* **Task item**:
When you reach the line containing "However, disabling a link is impossible." in the entries below, start writing out each line exactly, and stop after the line containing "However, soon enough, I".

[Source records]
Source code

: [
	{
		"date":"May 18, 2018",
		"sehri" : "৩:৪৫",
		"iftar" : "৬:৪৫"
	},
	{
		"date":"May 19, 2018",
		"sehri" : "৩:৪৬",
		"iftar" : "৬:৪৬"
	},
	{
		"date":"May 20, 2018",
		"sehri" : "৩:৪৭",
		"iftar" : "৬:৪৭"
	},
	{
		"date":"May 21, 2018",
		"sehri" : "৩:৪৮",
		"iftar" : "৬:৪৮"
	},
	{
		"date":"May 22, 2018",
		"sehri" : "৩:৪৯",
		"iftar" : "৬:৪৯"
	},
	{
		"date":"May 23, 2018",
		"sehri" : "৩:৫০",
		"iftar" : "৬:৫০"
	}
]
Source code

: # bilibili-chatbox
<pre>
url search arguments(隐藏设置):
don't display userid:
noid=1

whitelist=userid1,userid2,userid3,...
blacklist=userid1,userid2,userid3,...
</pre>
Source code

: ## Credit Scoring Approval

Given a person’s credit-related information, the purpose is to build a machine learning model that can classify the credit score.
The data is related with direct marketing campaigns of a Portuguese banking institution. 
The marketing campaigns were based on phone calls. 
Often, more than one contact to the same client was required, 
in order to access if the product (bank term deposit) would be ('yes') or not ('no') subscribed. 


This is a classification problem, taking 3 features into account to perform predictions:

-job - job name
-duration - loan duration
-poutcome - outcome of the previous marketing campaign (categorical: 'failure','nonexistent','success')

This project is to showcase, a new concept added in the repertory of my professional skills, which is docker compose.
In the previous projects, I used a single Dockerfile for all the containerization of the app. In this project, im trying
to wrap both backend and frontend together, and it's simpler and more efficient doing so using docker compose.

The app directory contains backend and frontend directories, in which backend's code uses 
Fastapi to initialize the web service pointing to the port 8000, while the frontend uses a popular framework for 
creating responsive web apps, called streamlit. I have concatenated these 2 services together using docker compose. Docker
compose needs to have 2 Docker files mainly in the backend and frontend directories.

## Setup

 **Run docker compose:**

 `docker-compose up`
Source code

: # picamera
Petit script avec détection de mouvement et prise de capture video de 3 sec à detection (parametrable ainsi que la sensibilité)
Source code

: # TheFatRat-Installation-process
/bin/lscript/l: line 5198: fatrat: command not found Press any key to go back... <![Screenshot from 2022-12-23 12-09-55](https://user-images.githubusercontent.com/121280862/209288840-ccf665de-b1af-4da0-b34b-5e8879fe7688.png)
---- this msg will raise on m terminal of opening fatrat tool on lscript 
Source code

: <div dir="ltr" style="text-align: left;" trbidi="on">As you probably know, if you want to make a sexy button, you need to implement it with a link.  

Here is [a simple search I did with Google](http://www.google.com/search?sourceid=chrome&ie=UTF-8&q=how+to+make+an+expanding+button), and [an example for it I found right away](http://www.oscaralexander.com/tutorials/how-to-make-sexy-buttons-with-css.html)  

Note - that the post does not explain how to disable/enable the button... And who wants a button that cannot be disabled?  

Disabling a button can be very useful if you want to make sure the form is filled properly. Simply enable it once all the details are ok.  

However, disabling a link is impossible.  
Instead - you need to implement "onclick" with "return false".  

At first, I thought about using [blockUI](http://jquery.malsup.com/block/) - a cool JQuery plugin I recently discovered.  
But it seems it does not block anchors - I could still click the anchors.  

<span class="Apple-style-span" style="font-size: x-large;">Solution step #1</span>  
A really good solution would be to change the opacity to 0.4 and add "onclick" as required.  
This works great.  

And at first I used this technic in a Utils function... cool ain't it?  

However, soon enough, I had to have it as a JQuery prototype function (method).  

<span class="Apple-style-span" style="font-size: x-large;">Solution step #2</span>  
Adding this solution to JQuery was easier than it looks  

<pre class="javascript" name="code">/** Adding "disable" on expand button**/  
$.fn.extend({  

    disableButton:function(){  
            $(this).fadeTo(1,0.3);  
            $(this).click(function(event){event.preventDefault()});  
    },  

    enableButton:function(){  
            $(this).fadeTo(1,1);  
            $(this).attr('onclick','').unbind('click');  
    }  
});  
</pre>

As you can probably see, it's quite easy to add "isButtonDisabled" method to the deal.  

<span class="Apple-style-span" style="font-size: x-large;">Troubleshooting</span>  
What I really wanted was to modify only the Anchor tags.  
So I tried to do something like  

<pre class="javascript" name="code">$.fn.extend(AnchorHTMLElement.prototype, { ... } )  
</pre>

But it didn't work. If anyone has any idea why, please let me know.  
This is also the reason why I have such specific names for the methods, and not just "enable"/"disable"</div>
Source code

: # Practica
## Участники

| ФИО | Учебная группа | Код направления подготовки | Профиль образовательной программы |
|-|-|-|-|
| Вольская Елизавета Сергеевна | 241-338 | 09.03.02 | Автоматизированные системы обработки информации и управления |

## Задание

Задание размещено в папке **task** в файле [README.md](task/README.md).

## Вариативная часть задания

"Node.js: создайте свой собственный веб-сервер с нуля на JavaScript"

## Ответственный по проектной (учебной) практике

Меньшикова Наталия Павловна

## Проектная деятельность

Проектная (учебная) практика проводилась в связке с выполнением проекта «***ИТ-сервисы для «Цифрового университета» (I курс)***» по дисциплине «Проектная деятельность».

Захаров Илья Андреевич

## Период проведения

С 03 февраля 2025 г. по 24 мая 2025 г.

* **Solved exercise**:
However, disabling a link is impossible.  
Instead - you need to implement "onclick" with "return false".  

At first, I thought about using [blockUI](http://jquery.malsup.com/block/) - a cool JQuery plugin I recently discovered.  
But it seems it does not block anchors - I could still click the anchors.  

<span class="Apple-style-span" style="font-size: x-large;">Solution step #1</span>  
A really good solution would be to change the opacity to 0.4 and add "onclick" as required.  
This works great.  

And at first I used this technic in a Utils function... cool ain't it?  

However, soon enough, I had to have it as a JQuery prototype function (method).  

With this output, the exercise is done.